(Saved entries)
________

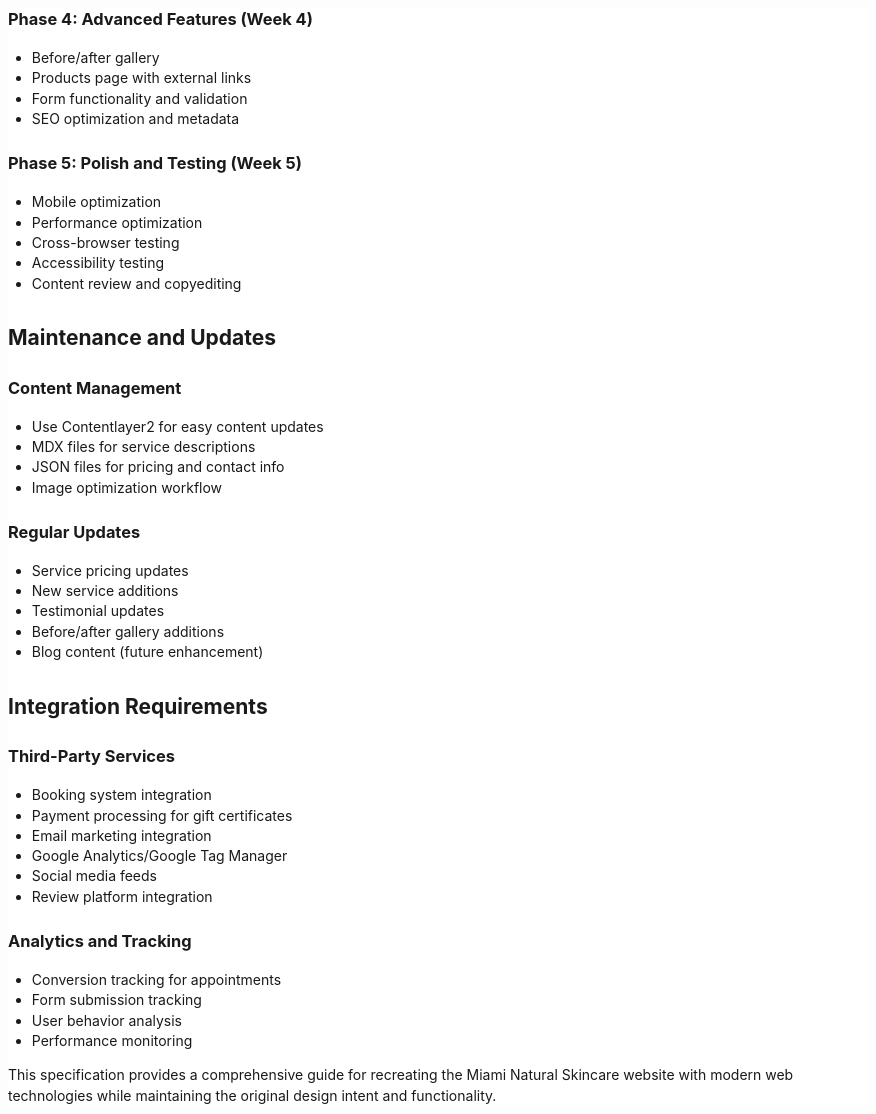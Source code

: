 ### Phase 4: Advanced Features (Week 4)
- Before/after gallery
- Products page with external links
- Form functionality and validation
- SEO optimization and metadata

### Phase 5: Polish and Testing (Week 5)
- Mobile optimization
- Performance optimization
- Cross-browser testing
- Accessibility testing
- Content review and copyediting

## Maintenance and Updates

### Content Management
- Use Contentlayer2 for easy content updates
- MDX files for service descriptions
- JSON files for pricing and contact info
- Image optimization workflow

### Regular Updates
- Service pricing updates
- New service additions
- Testimonial updates
- Before/after gallery additions
- Blog content (future enhancement)

## Integration Requirements

### Third-Party Services
- Booking system integration
- Payment processing for gift certificates
- Email marketing integration
- Google Analytics/Google Tag Manager
- Social media feeds
- Review platform integration

### Analytics and Tracking
- Conversion tracking for appointments
- Form submission tracking
- User behavior analysis
- Performance monitoring

This specification provides a comprehensive guide for recreating the Miami Natural Skincare website with modern web technologies while maintaining the original design intent and functionality.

________

▶ WHAT THE TASK REQUIRES
What is needed is a word-for-word restatement of every line from the one with "## Integration Requirements" to the end of the entries above.

▶ EXERCISE RESPONSE
## Integration Requirements

### Third-Party Services
- Booking system integration
- Payment processing for gift certificates
- Email marketing integration
- Google Analytics/Google Tag Manager
- Social media feeds
- Review platform integration

### Analytics and Tracking
- Conversion tracking for appointments
- Form submission tracking
- User behavior analysis
- Performance monitoring

This specification provides a comprehensive guide for recreating the Miami Natural Skincare website with modern web technologies while maintaining the original design intent and functionality.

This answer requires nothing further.